WHAT YOU NEED TO DO ▸
Tally the lines below that include the string "related". Reply with the total only.

INFORMATION GIVEN ▸
|---|
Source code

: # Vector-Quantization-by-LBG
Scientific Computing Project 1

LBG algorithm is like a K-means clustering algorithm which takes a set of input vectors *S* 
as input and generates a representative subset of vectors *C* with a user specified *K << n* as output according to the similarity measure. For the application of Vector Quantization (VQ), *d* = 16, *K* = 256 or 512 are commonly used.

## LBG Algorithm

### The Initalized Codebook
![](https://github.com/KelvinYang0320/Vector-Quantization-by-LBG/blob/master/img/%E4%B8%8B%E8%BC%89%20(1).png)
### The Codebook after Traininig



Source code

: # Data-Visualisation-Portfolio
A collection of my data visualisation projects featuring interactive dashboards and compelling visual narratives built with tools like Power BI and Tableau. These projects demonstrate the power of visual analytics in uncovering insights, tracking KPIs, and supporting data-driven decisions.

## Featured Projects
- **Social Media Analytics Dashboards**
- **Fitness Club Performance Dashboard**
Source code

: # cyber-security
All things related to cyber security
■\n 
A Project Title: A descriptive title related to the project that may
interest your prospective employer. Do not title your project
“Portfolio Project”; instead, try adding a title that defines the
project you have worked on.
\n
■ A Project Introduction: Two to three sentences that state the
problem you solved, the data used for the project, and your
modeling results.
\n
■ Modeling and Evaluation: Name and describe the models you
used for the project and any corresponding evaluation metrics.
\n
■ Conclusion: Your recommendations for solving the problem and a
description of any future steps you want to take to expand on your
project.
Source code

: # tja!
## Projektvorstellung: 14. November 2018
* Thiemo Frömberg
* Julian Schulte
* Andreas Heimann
|---|
RESPONSE AREA ▸
2